Ed Markey, Joe Kennedy working with Cambodian community amid deportations
U.S. Sen. Edward Markey’s and U.S. Rep. Joseph Kennedy III’s staffs are working with the local Cambodian community as 10 refugees with years-old criminal convictions face deportation by U.S. Immigration and Customs Enforcement.
“We need to know more about each one of these individual cases while simultaneously saying it’s just a part of (President Trump’s) pattern of trying to find ways of sending immigrants in our country back to their country of origin,” Markey said Tuesday after an Oxfam refugee roundtable. “My staff is working right now on this issue with the Cambodian community so we can fully understand what’s happening, and then put in place a strategy to protect those people who need protection from the Trump administration.”

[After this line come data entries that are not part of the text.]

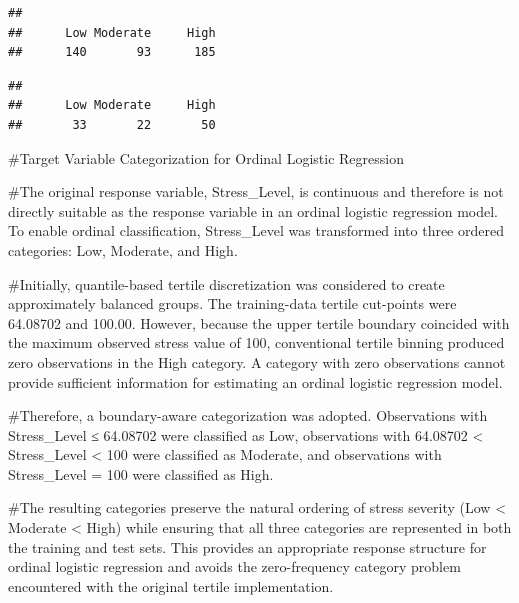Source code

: \documentclass[
]{article}
\newenvironment{Shaded}{\begin{snugshade}}{\end{snugshade}}
\newcommand{\FunctionTok}[1]{\textcolor[rgb]{0.13,0.29,0.53}{\textbf{#1}}}
\newcommand{\NormalTok}[1]{#1}
\newcommand{\SpecialCharTok}[1]{\textcolor[rgb]{0.81,0.36,0.00}{\textbf{#1}}}
\begin{document}
\begin{Shaded}
\end{Shaded}

\begin{verbatim}
## 
##      Low Moderate     High 
##      140       93      185
\end{verbatim}

\begin{Shaded}
\end{Shaded}

\begin{verbatim}
## 
##      Low Moderate     High 
##       33       22       50
\end{verbatim}

\#Target Variable Categorization for Ordinal Logistic Regression

\#The original response variable, Stress\_Level, is continuous and
therefore is not directly suitable as the response variable in an
ordinal logistic regression model. To enable ordinal classification,
Stress\_Level was transformed into three ordered categories: Low,
Moderate, and High.

\#Initially, quantile-based tertile discretization was considered to
create approximately balanced groups. The training-data tertile
cut-points were 64.08702 and 100.00. However, because the upper tertile
boundary coincided with the maximum observed stress value of 100,
conventional tertile binning produced zero observations in the High
category. A category with zero observations cannot provide sufficient
information for estimating an ordinal logistic regression model.

\#Therefore, a boundary-aware categorization was adopted. Observations
with Stress\_Level ≤ 64.08702 were classified as Low, observations with
64.08702 \textless{} Stress\_Level \textless{} 100 were classified as
Moderate, and observations with Stress\_Level = 100 were classified as
High.

\#The resulting categories preserve the natural ordering of stress
severity (Low \textless{} Moderate \textless{} High) while ensuring that
all three categories are represented in both the training and test sets.
This provides an appropriate response structure for ordinal logistic
regression and avoids the zero-frequency category problem encountered
with the original tertile implementation.
\end{document}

Kevin Lam, organizing director of the Asian American Resource Workshop, confirmed Markey’s office is in contact with his group and the Asian Outreach Unit at Greater Boston Legal Services.
“His staff have been supportive and working with some members of the Cambodian community on the issue of deportations in the Southeast Asian community,” Lam said.
While Lam said the groups “appreciate all the support” they also “want to urge him, alongside all the Massachusetts congressional members and elected officials, to take a public stance against Southeast Asian deportations.”
Kennedy, who is also engaging with the Cambodian community and immigrant advocates, said, “What you need is to have an immigration system that is far more reflective of our values, and the fact this is how the administration is choosing to use those resources is unconscionable.”
Asian American activists protested the deportation notices outside the Boston federal immigration courthouse on Monday.
Cambodian deportations have been happening since about 2002, when Cambodia agreed to begin repatriating refugees convicted of felony crimes in the United States. But they’ve risen sharply since President Trump took office and imposed visa sanctions on Cambodia and a handful of other nations in order to compel them to speed up the process.
Kennedy and Markey, now competing for Markey’s U.S. Senate seat, participated in an Oxfam discussion on refugee admissions on Tuesday, in which advocates slammed Trump’s new refugee cap, which dropped from 30,000 to 18,000 in the next year.
Markey introduced the Guaranteed Refugee Admissions Ceiling Enhancement Act in April that would set the minimum annual refugee admissions at 95,000. He recently put forward a bill for a new humanitarian program to aid climate refugees. Markey called the legislation “centerpiece bills” on the issue and promoted his leadership on them to draw contrast with Kennedy.
Markey said if Senate Majority Leader Mitch McConnell doesn’t allow immigration policy votes on the floor, “then we will just replace Mitch McConnell and Donald Trump.”